Nigeria’s stock market has entered 2026 on a historic high, with total market capitalization crossing the ₦100 trillion mark and the All-Share Index closing last week at 165,512 points. Year-to-date gains stand at roughly 6.36 percent, reinforcing optimism that bullish momentum could extend further into the year. Analysts say ongoing reforms and potential new listings could drive returns as high as 40 percent, cementing equities as one of Nigeria’s strongest-performing asset classes.
However, beneath the market’s glittering performance lie deep structural concerns. Valuations across the Nigerian Exchange Group (NGX) are increasingly stretched, driven by a shortage of quality listed assets and heavy concentration of liquidity in a handful of blue-chip stocks. Beyond Tier-1 banks and bellwethers such as MTN, Dangote, and BUA, trading volumes thin out sharply, making it difficult for investors to exit large positions without triggering steep price declines.
This liquidity challenge creates what analysts describe as a “ghost market”—one where gains appear impressive on paper but can quickly evaporate when investors attempt to sell. Even profitable companies can become illiquid traps, forcing shareholders to accept heavy discounts just to find buyers. For foreign investors, the risk is magnified by currency depreciation, as strong equity returns can be wiped out if the naira weakens faster than share prices rise.
Looking ahead, 2026 presents additional pressure points. As Nigeria moves toward the 2027 general elections, rising government spending could stoke inflation, complicate fiscal planning, and distort market signals. At the same time, lingering challenges such as shallow investor diversification, capital controls, and broader economic instability continue to cap upside potential for several sectors.
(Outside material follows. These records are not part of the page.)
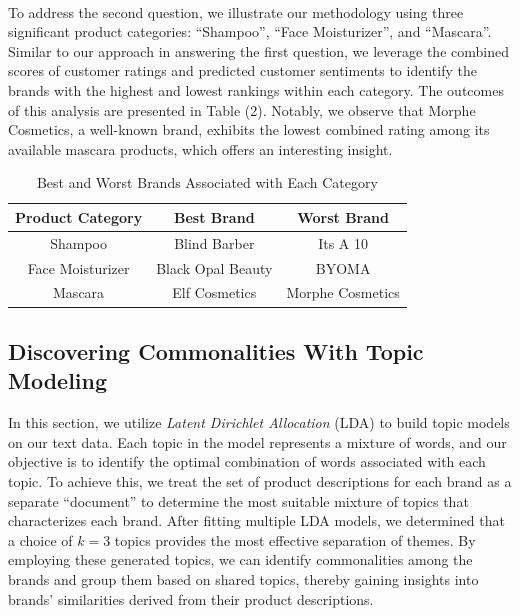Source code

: \documentclass[10pt]{article}
\begin{document}
\

To address the second question, we illustrate our methodology using three significant product categories: ``Shampoo'', ``Face Moisturizer'', and ``Mascara''. Similar to our approach in answering the first question, we leverage the combined scores of customer ratings and predicted customer sentiments to identify the brands with the highest and lowest rankings within each category. The outcomes of this analysis are presented in Table (2). Notably, we observe that Morphe Cosmetics, a well-known brand, exhibits the lowest combined rating among its available mascara products, which offers an interesting insight.

\begin{table}[h!]
    \centering
    \begin{tabular}{| c | c | c |} 
    \hline
    \textbf{Product Category} & \textbf{Best Brand} & \textbf{Worst Brand} \\ 
    \hline
    \hline
    Shampoo & Blind Barber & Its A 10 \\
    \hline
    Face Moisturizer & Black Opal Beauty & BYOMA \\
    \hline  
    Mascara & Elf Cosmetics & Morphe Cosmetics \\
    \hline  
    \end{tabular}
    \caption{Best and Worst Brands Associated with Each Category}
\end{table}

\subsection{Discovering Commonalities With Topic Modeling}

In this section, we utilize \textit{Latent Dirichlet Allocation} (LDA) to build topic models on our text data. Each topic in the model represents a mixture of words, and our objective is to identify the optimal combination of words associated with each topic. To achieve this, we treat the set of product descriptions for each brand as a separate ``document'' to determine the most suitable mixture of topics that characterizes each brand. After fitting multiple LDA models, we determined that a choice of $k=3$ topics provides the most effective separation of themes. By employing these generated topics, we can identify commonalities among the brands and group them based on shared topics, thereby gaining insights into brands' similarities derived from their product descriptions.
\end{document}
Still, there are bright spots on the horizon. The expected listing of the Dangote Petroleum Refinery—valued near $20 billion—could inject significant liquidity and global attention into the market. Meanwhile, recapitalized Tier-1 banks like Zenith Bank and UBA are emerging as financial “fortresses,” with return-on-equity projections approaching 45 percent by the end of 2026. While dividends may be temporarily constrained by regulatory requirements, analysts believe Nigeria’s equity market could regain its sparkle over the medium term—provided investors remain alert to the risks behind the rally.